I had a great vacuum that could reach most of the ceilings (a spider's favorite place to hide) and just the sound of the power turning on could send the little varmints into a hypnotic state (because we all know nature abhors a vacuum! Heh, heh, heh.......ahem.) thereby rendering them helpless to their fate. But we all know my vacuum died.
Hence this morning the sight of a shiny black substance attempting to make itself hidden didn't fill me with the glee it usually does. Thus, I deferred to Method Two: Pine Sol.

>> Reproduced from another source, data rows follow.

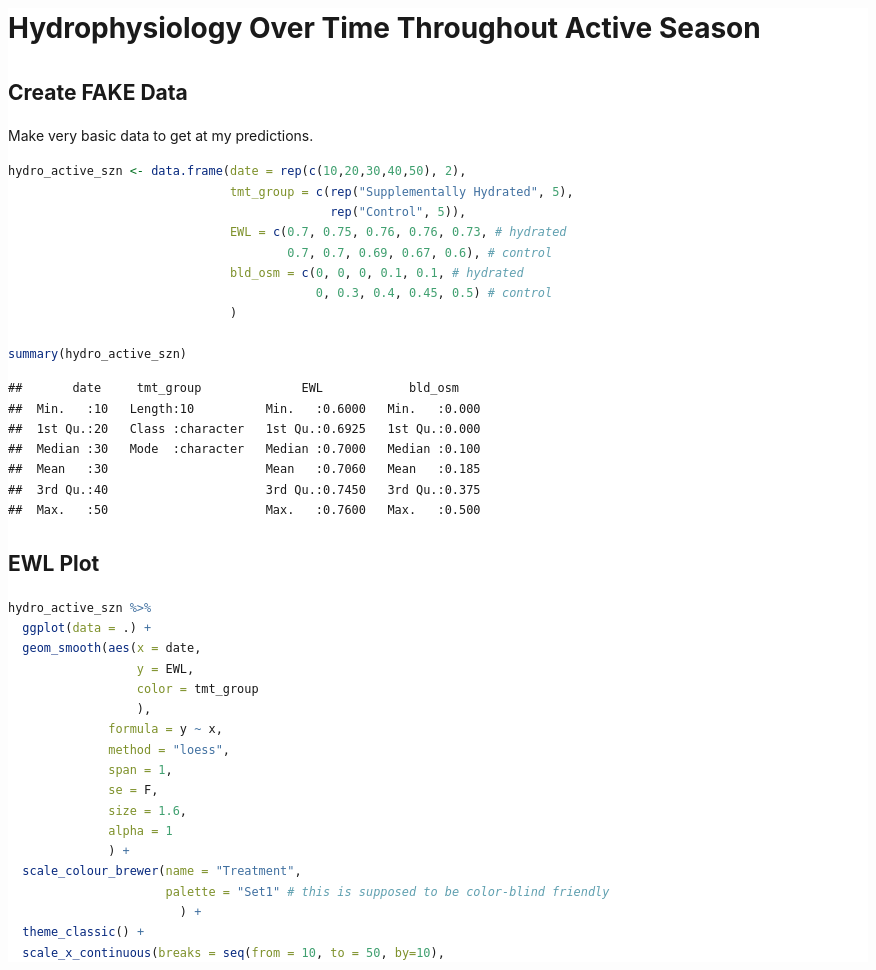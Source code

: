 # Hydrophysiology Over Time Throughout Active Season

## Create FAKE Data

Make very basic data to get at my predictions.

``` r
hydro_active_szn <- data.frame(date = rep(c(10,20,30,40,50), 2),
                               tmt_group = c(rep("Supplementally Hydrated", 5),
                                             rep("Control", 5)),
                               EWL = c(0.7, 0.75, 0.76, 0.76, 0.73, # hydrated
                                       0.7, 0.7, 0.69, 0.67, 0.6), # control
                               bld_osm = c(0, 0, 0, 0.1, 0.1, # hydrated
                                           0, 0.3, 0.4, 0.45, 0.5) # control
                               )

summary(hydro_active_szn)
```

    ##       date     tmt_group              EWL            bld_osm     
    ##  Min.   :10   Length:10          Min.   :0.6000   Min.   :0.000  
    ##  1st Qu.:20   Class :character   1st Qu.:0.6925   1st Qu.:0.000  
    ##  Median :30   Mode  :character   Median :0.7000   Median :0.100  
    ##  Mean   :30                      Mean   :0.7060   Mean   :0.185  
    ##  3rd Qu.:40                      3rd Qu.:0.7450   3rd Qu.:0.375  
    ##  Max.   :50                      Max.   :0.7600   Max.   :0.500

## EWL Plot

``` r
hydro_active_szn %>%
  ggplot(data = .) +
  geom_smooth(aes(x = date,
                  y = EWL,
                  color = tmt_group
                  ),
              formula = y ~ x,
              method = "loess",
              span = 1,
              se = F, 
              size = 1.6, 
              alpha = 1
              ) +
  scale_colour_brewer(name = "Treatment",
                      palette = "Set1" # this is supposed to be color-blind friendly 
                        ) +
  theme_classic() + 
  scale_x_continuous(breaks = seq(from = 10, to = 50, by=10),
```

My mother shared this idea with me one afternoon when I called her in a panic that my garage had been taken over by a big spider with grenades and a machine gun and he was too high for me to reach. My plan had been to just give him the garage but with a little coaxing from said mother I filled a spray bottle (the one with the straightest, longest stream) with pure Pinesol and came out shooting. Having succeeded once before, I was sure I could do it again today.
1) Grab your bottle of Pinesol (I have a convenient quick-draw holster for mine in case of any Pinesol emergencies), but do it with confidence: don't let the spider see you hesitate or he'll assume he has the higher ground (wow, do I EVER stop using puns?).
2) Clear the area of things he may hide behind: you can be sure he'll run. If he does, its better if he's on a treadmill where you can catch him.
3) Aim and fire, knowing he'll fall immediately. Simultaneous with the firing, emit a high-pitched sound, kind of like a dog whistle (Oh, Edison, stop that whistling). Mine usually sound like "Eeeeeeeeeeeeeeeeeee!" Be sure you keep up the shrieking the entire time you're firing and chasing the thing around: it confuses him and makes you feel better about the ick factor. Plus, it conceals your fear.
4) Saturate the bugger with as much liquid as you can for as long as you can. He'll stop and be still for a few seconds hoping that you've given up and turned away. Don't fall for that ruse! Saturate him again until the smell really starts getting to you. If you're about to pass out, you can be sure that the spider probably already has.
5) Don't give him to your cat at this point, that would be bad. Probably best to find a way to get him outside where he can be a testimony to others who may try to pass this way. "Dead Spiders Tell No Tales." Except that they kind of DO, but, um..............never mind. End scene.